1SELECT pg_create_logical_replication_slot('my_slot', 'pgoutput');
2-- 或用 wal2json plugin
3SELECT pg_create_logical_replication_slot('debezium_slot', 'wal2json');

用於:

  • PG-to-PG logical replication(publication / subscription)
  • CDC(Debezium / Maxwell / pg_logical_emitter)
  • Multi-master replication(BDR / pgEdge / Spock)

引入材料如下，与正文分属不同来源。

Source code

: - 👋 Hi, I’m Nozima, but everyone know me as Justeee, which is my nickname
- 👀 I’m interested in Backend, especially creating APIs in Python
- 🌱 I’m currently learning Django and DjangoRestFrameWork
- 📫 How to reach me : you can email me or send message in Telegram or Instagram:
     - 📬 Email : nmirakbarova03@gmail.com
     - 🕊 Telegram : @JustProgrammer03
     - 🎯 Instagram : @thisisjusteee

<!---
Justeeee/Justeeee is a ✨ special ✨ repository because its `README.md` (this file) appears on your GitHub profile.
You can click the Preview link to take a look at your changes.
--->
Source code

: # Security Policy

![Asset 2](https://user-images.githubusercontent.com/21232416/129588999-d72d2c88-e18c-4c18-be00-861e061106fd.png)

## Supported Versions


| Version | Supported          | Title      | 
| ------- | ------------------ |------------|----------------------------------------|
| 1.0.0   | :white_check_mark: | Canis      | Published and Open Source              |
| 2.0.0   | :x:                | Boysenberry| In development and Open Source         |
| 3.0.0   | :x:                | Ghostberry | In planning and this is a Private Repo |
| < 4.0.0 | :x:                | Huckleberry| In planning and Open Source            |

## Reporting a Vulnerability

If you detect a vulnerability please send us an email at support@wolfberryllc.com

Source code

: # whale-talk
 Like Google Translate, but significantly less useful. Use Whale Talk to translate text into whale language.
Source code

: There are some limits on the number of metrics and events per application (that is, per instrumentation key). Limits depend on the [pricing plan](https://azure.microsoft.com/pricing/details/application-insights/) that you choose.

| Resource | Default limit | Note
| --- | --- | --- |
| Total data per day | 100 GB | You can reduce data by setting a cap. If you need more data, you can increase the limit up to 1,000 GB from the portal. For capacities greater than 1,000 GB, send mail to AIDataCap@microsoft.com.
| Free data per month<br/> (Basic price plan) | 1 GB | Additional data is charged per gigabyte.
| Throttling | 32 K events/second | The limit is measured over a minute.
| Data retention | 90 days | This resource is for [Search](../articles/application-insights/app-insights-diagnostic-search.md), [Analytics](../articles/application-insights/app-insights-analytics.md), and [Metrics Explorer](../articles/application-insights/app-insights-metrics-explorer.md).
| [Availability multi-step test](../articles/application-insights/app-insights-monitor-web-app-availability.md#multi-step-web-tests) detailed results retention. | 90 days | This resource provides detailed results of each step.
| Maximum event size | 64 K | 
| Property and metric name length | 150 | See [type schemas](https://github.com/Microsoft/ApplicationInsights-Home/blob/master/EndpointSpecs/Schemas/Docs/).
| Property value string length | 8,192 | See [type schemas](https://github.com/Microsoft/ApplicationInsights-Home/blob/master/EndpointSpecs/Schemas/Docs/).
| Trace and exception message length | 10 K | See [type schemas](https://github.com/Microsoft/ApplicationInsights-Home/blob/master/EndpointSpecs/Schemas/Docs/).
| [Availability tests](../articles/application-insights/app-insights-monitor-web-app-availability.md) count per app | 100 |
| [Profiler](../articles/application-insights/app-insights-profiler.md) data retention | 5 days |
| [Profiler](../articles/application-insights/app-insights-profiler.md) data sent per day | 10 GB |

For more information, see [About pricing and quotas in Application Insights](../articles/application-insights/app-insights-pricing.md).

logical slot 跟 physical slot 共存、各自獨立 retention。

Slot Lifecycle

1建立 → active(有 consumer)→ inactive(consumer 失聯)→ drop
23                              WAL 持續累積(直到推進 LSN 或 drop)

狀態查詢

1SELECT slot_name,
2       slot_type,
3       active,
4       restart_lsn,
5       confirmed_flush_lsn,
6       pg_size_pretty(pg_wal_lsn_diff(pg_current_wal_lsn(), restart_lsn)) AS retained_wal
7FROM pg_replication_slots;

關鍵欄位:

  • slot_typephysical / logical
  • active:true / false(consumer 是否連著)
  • restart_lsn:slot 起點 LSN、primary 必須保留這以後的 WAL
  • confirmed_flush_lsn:logical slot 已 confirm flush 的 LSN
  • retained_wal:當前因 slot 累積的 WAL

Failover Slot Synchronization (PG 17+)

PG 17 之前的 痛點:logical replication slot 是 primary 上的 state、failover 後 新 primary 沒這個 slot、CDC consumer 失聯、需要重建(大工程)。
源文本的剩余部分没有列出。